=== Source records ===
---

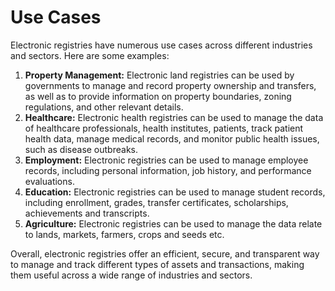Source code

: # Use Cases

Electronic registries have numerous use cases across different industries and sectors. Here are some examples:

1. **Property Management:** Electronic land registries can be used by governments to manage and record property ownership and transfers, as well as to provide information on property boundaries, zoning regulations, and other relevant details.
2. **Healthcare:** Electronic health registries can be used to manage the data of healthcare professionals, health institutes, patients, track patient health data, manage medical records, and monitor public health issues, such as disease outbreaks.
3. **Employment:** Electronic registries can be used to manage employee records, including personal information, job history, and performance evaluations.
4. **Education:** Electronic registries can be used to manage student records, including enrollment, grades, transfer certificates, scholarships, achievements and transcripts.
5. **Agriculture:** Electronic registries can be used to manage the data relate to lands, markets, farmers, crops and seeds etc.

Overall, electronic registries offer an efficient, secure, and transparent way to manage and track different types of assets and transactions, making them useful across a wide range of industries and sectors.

---

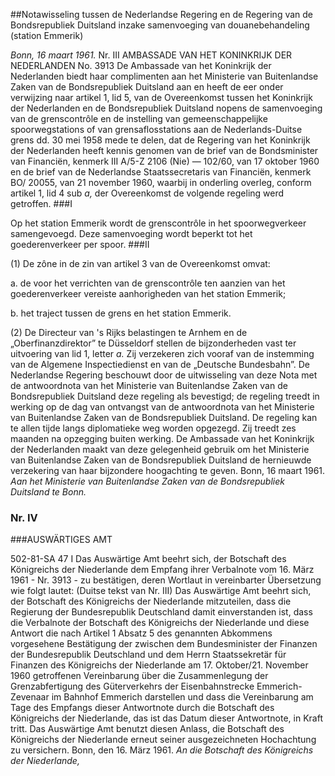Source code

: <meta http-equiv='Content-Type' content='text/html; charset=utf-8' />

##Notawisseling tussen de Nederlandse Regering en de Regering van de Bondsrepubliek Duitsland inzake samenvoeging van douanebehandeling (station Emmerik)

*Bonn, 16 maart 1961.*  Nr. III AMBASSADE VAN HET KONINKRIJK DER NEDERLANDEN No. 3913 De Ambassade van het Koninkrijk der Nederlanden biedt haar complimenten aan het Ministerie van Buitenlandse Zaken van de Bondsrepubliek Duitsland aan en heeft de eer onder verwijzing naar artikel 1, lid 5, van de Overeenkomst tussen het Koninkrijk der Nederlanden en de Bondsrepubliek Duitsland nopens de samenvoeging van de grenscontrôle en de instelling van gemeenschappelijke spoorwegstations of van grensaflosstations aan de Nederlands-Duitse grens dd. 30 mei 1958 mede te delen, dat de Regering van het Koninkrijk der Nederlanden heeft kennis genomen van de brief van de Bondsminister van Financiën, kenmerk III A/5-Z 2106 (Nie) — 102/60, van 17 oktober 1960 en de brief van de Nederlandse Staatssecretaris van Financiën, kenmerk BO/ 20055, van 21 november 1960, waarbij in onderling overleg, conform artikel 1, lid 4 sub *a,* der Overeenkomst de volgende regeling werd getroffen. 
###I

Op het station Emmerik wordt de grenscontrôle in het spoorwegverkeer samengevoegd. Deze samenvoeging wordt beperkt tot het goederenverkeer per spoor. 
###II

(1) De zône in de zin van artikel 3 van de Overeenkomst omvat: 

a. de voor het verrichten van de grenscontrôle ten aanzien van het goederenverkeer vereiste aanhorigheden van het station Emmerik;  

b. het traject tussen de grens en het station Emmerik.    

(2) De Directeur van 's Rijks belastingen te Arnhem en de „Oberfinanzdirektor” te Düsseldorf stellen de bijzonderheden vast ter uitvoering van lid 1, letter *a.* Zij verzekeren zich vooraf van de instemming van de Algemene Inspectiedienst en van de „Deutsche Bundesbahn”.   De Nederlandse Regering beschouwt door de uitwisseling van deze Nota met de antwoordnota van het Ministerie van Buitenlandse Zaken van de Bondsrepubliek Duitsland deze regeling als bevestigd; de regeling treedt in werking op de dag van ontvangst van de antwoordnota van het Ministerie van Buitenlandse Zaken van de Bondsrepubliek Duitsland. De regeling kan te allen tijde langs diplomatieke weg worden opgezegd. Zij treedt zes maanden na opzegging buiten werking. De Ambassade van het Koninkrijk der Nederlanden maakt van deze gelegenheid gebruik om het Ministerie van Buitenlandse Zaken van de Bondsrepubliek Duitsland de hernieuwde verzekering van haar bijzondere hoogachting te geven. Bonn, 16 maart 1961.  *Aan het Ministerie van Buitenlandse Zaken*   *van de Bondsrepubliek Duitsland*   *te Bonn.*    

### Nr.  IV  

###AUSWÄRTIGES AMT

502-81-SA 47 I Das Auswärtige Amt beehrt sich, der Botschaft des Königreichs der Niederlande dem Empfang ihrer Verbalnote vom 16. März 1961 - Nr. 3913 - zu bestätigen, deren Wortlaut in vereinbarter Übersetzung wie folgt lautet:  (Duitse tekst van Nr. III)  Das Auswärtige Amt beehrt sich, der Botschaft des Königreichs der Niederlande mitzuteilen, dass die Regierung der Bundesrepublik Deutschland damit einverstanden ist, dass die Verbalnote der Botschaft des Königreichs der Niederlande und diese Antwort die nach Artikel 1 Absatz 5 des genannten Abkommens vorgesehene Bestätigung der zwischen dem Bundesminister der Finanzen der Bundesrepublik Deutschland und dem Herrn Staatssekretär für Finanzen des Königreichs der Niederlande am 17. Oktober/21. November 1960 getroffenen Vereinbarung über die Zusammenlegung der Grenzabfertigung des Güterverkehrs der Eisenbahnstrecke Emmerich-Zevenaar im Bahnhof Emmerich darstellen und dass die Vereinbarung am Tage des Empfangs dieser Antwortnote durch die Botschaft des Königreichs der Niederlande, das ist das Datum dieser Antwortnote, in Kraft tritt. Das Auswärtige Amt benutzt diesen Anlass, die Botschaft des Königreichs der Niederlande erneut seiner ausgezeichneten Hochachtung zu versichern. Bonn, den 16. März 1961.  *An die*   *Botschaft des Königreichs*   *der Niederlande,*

---

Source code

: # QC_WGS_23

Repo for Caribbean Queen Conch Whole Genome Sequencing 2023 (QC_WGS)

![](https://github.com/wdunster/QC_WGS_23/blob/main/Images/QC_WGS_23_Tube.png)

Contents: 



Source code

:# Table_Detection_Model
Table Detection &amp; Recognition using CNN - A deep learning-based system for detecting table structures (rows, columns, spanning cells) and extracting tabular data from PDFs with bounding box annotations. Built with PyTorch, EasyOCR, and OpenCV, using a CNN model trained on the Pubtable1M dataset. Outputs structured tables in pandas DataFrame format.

---

=== PROBLEM ===
Where does the string "including" appear in the records above? Show every line that holds it.

=== THE ANSWER ===
3. **Employment:** Electronic registries can be used to manage employee records, including personal information, job history, and performance evaluations.
4. **Education:** Electronic registries can be used to manage student records, including enrollment, grades, transfer certificates, scholarships, achievements and transcripts.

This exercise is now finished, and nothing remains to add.